I visited Bordeaux between 21st September and 27th September 2014. Days from 22nd to 24th September were devoted to Voyage de Presse 2014 – Graves & Pessac-Léognan. In September 2010, September 2012, and September 2013, when I attended these Voyage de Presse events, some properties were chosen for me to visit this time weren't ones I heard so much before.

I like this kind of event where you are entirely down to earth and refresh/widen your wine horizon. This was the opposite of what I usually do during primeur time, running from one high-esteemed property to another. I've had a great time yet again, and the organization of this fourth Voyage de Presse was excellent.

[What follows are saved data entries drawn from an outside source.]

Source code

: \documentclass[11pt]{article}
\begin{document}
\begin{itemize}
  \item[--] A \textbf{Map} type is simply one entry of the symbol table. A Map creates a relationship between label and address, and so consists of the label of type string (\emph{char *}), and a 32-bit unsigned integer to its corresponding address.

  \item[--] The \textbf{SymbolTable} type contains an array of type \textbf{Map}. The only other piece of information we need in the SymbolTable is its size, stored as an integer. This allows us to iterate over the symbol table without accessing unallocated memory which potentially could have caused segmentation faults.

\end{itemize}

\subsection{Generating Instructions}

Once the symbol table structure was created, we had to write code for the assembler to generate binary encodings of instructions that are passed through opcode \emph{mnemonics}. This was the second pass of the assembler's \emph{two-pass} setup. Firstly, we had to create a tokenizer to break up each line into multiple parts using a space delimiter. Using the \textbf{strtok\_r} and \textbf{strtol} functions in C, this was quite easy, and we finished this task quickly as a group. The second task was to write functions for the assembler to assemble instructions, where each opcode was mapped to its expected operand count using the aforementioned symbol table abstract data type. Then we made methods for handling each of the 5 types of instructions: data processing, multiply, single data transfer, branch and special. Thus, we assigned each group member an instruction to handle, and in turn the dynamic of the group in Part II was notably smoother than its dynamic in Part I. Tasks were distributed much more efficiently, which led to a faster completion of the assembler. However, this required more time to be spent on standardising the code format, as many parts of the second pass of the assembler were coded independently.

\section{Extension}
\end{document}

During my stay in Bordeaux, only 2014 white grapes were picked. The potential of these was expected to be excellent in fruit intensity and acidity, despite terrible conditions in spring and early summer. In some places, they started harvesting Merlot but not grapes for sweet whites. It'll be interesting to see what Bordeaux will be capable of now. Because of fantastic September in terms of sunshine, hot temperatures, and little wind, grapes speeded up on everything, and it looks like this month saved the 2014 vintage. At the time of writing (mid-October), Merlot has been safely brought in most places. Now it's Cabernet Sauvignon's and Petit Verdot's turn to ripe perfectly and make 2014 even better. Only two months ago, Bordeaux winemakers were depressed and disappointed with the development of the vintage; now (September 2014), there is great hope. And it's been fulfilled as Cabernet Franc, Cabernet Sauvignon, and Petit Verdot came unscathed through rain and enjoyed perfect weather the last ten days. Many properties finished harvest during the week of 20th-26th October.

Here are my impressions:


Monday, the 22nd September 2014


Seguin's owner, Dennis Darriet, told me that Merlot grapes looked terrific, but they still waited with harvest at Seguin as grapes have yet to approach the full phenolic ripeness. The harvest of Merlot was expected to start the following Monday (29th September). He sets his standards high and believes his wine is as great as that of many classified growths.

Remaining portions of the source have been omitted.